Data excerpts

──────

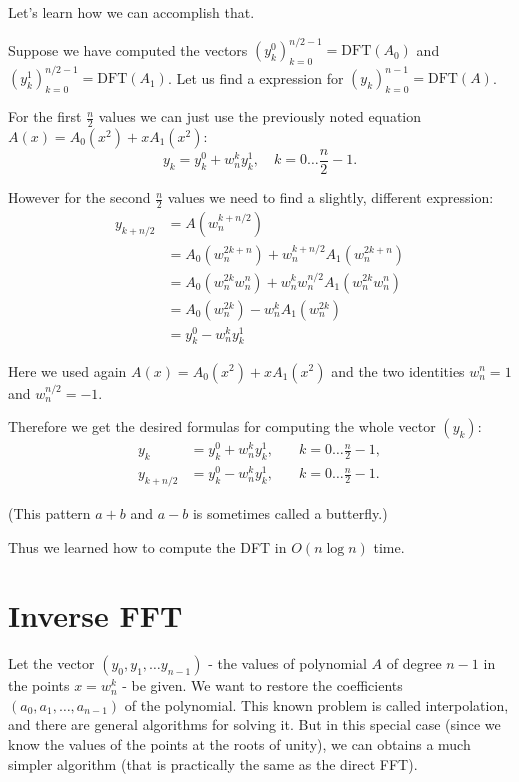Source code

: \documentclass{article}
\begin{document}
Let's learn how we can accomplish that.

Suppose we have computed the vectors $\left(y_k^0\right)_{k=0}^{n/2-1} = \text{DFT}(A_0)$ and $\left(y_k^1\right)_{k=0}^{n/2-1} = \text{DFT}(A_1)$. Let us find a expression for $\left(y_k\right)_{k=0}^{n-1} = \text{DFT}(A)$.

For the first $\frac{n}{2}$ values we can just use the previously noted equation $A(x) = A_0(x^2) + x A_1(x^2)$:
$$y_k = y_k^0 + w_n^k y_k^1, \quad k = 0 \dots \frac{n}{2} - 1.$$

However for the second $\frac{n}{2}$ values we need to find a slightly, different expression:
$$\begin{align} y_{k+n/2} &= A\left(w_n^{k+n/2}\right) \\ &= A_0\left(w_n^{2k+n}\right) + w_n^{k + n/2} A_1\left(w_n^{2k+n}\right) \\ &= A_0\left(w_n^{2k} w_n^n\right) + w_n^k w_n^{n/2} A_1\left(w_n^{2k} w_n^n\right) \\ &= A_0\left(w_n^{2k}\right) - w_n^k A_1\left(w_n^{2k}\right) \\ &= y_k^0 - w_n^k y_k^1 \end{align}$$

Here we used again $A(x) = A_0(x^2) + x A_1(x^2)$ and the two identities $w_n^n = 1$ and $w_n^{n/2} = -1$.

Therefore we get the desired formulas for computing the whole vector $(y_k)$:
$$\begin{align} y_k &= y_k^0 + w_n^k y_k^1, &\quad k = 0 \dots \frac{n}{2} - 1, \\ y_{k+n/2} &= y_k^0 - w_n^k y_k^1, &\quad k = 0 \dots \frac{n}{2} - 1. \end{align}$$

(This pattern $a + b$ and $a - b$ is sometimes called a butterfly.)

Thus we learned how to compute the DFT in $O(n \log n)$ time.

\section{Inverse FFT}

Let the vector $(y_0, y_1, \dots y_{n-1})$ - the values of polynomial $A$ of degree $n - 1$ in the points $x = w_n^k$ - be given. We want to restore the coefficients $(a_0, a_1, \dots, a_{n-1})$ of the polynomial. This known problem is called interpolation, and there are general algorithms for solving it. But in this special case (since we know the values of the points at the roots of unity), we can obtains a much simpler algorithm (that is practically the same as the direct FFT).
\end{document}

──────

PROBLEM TO SOLVE. Each line from the first line of the entries through the line containing "Suppose we have" should be duplicated word for word, and nothing more; the pictures stay out.

SOLVED PROBLEM.
Source code

: \documentclass{article}
\begin{document}
Let's learn how we can accomplish that.

Suppose we have computed the vectors $\left(y_k^0\right)_{k=0}^{n/2-1} = \text{DFT}(A_0)$ and $\left(y_k^1\right)_{k=0}^{n/2-1} = \text{DFT}(A_1)$. Let us find a expression for $\left(y_k\right)_{k=0}^{n-1} = \text{DFT}(A)$.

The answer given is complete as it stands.